National Insurance Contributions (NICs)
Higher earners who are celebrating the increase in the starting point for higher rate income tax will find that their gains are lower than they might have expected. This is because the limit on the main rate of NICs (12%) was also raised from £46,350 to £50,000. Above the limit, the NICs rate drops to 2%, so a large increase in the limit for NICs means more of the wages of higher earners are charged at the full 12% rate.
This time, the Chancellor had a ‘pick and mix’ approach to the duties on items such as beer, wine, spirits, petrol and tobacco. Petrol duties will be frozen again, as will duties on beer, cider and spirits, but duties on wine and on tobacco have been increased in the usual way.
Taxation of contractors
HM Revenue and Customs (HMRC) has been carrying out a long-running campaign against people who are registered as self-employed, but who HMRC believes to be, in effect, employees. This year, the government has been clamping down on the use of contractors by the public sector. In the Budget, the Chancellor announced that in 2019 the same restrictions would apply to larger private sector employers who use contractors.
These employers will have a legal duty to check whether their contractors are ‘genuinely’ self-employed, and will be responsible if it’s decided afterwards that they should have been treated as employed earners. The Chancellor expects that this rule change will be his biggest revenue-raising measure in the Budget.
The government is gradually introducing a new benefit, Universal Credit, to replace six existing benefits and tax credits. The new system has proved to be controversial, partly because of delays in payments and partly because certain groups get less support than under the old rules. The Chancellor announced extra money for Universal Credit that will benefit families in low-paid work and also help to smooth the transition onto the new system for those currently receiving existing benefits, such as Jobseekers Allowance.

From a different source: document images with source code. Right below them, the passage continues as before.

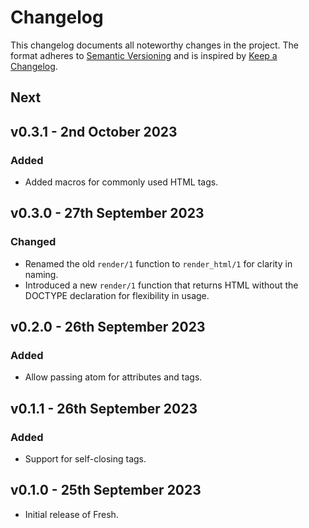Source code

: # Changelog

This changelog documents all noteworthy changes in the project. The format adheres to [Semantic Versioning](https://semver.org/spec/v2.0.0.html) and is inspired by [Keep a Changelog](https://keepachangelog.com/en/1.1.0/).

## Next

## v0.3.1 - 2nd October 2023

### Added

- Added macros for commonly used HTML tags.

## v0.3.0 - 27th September 2023

### Changed

- Renamed the old `render/1` function to `render_html/1` for clarity in naming.
- Introduced a new `render/1` function that returns HTML without the DOCTYPE declaration for flexibility in usage.

## v0.2.0 - 26th September 2023

### Added

- Allow passing atom for attributes and tags.

## v0.1.1 - 26th September 2023

### Added

- Support for self-closing tags.

## v0.1.0 - 25th September 2023

- Initial release of Fresh.
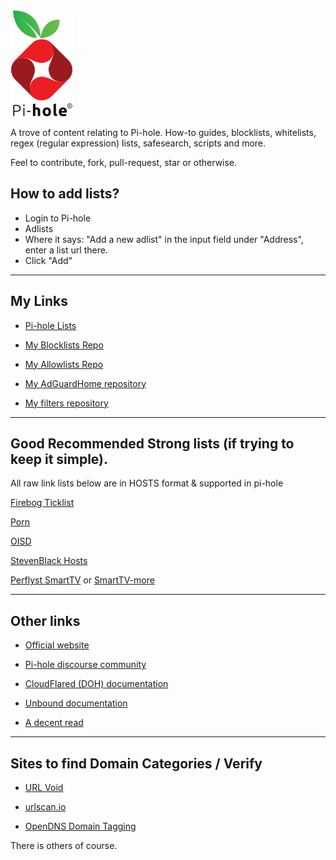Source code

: <img src="https://raw.githubusercontent.com/SystemJargon/pi-hole/main/images/pi-hole-image-transp.png" width="100" position="center">
  
<!-- # Pi-hole -->

A trove of content relating to Pi-hole. How-to guides, blocklists, whitelists, regex (regular expression) lists, safesearch, scripts and more. 

Feel to contribute, fork, pull-request, star or otherwise.


## How to add lists?

* Login to Pi-hole
* Adlists
* Where it says: "Add a new adlist" in the input field under "Address", enter a list url there.
* Click "Add" 

----

## My Links 

* [Pi-hole Lists](https://github.com/SystemJargon/pi-hole/tree/main/lists)

* [My Blocklists Repo](https://github.com/SystemJargon/blocklists)

* [My Allowlists Repo](https://github.com/SystemJargon/allowlists)

* [My AdGuardHome repository](https://github.com/SystemJargon/AdGuardHome)

* [My filters repository](https://github.com/SystemJargon/filters)

----

## Good Recommended Strong lists (if trying to keep it simple). 

All raw link lists below are in HOSTS format & supported in pi-hole

[Firebog Ticklist](https://raw.githubusercontent.com/SystemJargon/pi-hole/main/firebog-ticklist-hosts.txt)

[Porn](https://raw.githubusercontent.com/SystemJargon/blocklists/main/lists/categories/adult/porn-multi-lists-combo.txt)

[OISD](https://dbl.oisd.nl/)

[StevenBlack Hosts](https://raw.githubusercontent.com/StevenBlack/hosts/master/hosts)

[Perflyst SmartTV](https://raw.githubusercontent.com/Perflyst/PiHoleBlocklist/master/SmartTV.txt) or [SmartTV-more](https://raw.githubusercontent.com/SystemJargon/blocklists/main/lists/categories/telemetry/SmartTV-more.txt)

----



## Other links

* [Official website](https://pi-hole.net/)

* [Pi-hole discourse community](https://discourse.pi-hole.net/)

* [CloudFlared (DOH) documentation](https://docs.pi-hole.net/guides/dns/cloudflared/)

* [Unbound documentation](https://docs.pi-hole.net/guides/dns/unbound/)

* [A decent read](https://obutterbach.medium.com/unlock-the-full-potential-of-pihole-e795342e0e36)

<!-- 
* [OISD](https://oisd.nl/)

* [Firebog - Blocklist Collection](https://v.firebog.net/hosts/lists.php)

* [StevenBlack Hosts list](https://raw.githubusercontent.com/StevenBlack/hosts/master/hosts) *Note: May have some false positives, you may need to whitelist some hosts. Uses hosts format.

-->
----

## Sites to find Domain Categories / Verify

* [URL Void](https://www.urlvoid.com)

* [urlscan.io](https://www.urlscan.io)

* [OpenDNS Domain Tagging](https://community.opendns.com/domaintagging/)

There is others of course.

Sometimes, the most interesting aspect of the Budget is the ‘dog that didn’t bark’. Despite warning in the run-up to the Budget that the cost of pension tax relief was ‘eye-wateringly expensive’, the Chancellor didn’t make any changes to the system this time round. But we believe it’s only a matter of ‘when’ rather than ‘if’ this Chancellor (or a successor) further reduces the limits on pension contributions, which benefit from tax relief.